◆ **WORK INSTRUCTIONS**
Leave out the pictures and transcribe every entry below exactly.

◆ **SUPPLIED ENTRIES**
■ ■ ■ ■ ■

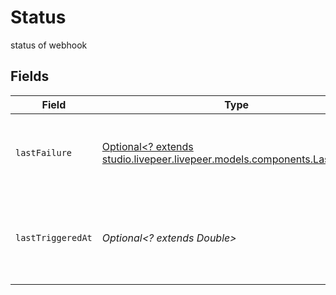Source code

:# Status

status of webhook


## Fields

| Field                                                                                                                | Type                                                                                                                 | Required                                                                                                             | Description                                                                                                          | Example                                                                                                              |
| -------------------------------------------------------------------------------------------------------------------- | -------------------------------------------------------------------------------------------------------------------- | -------------------------------------------------------------------------------------------------------------------- | -------------------------------------------------------------------------------------------------------------------- | -------------------------------------------------------------------------------------------------------------------- |
| `lastFailure`                                                                                                        | [Optional<? extends studio.livepeer.livepeer.models.components.LastFailure>](../../models/components/LastFailure.md) | :heavy_minus_sign:                                                                                                   | failure timestamp and error message with status code                                                                 |                                                                                                                      |
| `lastTriggeredAt`                                                                                                    | *Optional<? extends Double>*                                                                                         | :heavy_minus_sign:                                                                                                   | Timestamp (in milliseconds) at which the webhook last was<br/>triggered<br/>                                         | 1587667174725                                                                                                        |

■ ■ ■ ■ ■

◆ **RESULT BELOW**
Source code

:# Status

status of webhook


## Fields

| Field                                                                                                                | Type                                                                                                                 | Required                                                                                                             | Description                                                                                                          | Example                                                                                                              |
| -------------------------------------------------------------------------------------------------------------------- | -------------------------------------------------------------------------------------------------------------------- | -------------------------------------------------------------------------------------------------------------------- | -------------------------------------------------------------------------------------------------------------------- | -------------------------------------------------------------------------------------------------------------------- |
| `lastFailure`                                                                                                        | [Optional<? extends studio.livepeer.livepeer.models.components.LastFailure>](../../models/components/LastFailure.md) | :heavy_minus_sign:                                                                                                   | failure timestamp and error message with status code                                                                 |                                                                                                                      |
| `lastTriggeredAt`                                                                                                    | *Optional<? extends Double>*                                                                                         | :heavy_minus_sign:                                                                                                   | Timestamp (in milliseconds) at which the webhook last was<br/>triggered<br/>                                         | 1587667174725                                                                                                        |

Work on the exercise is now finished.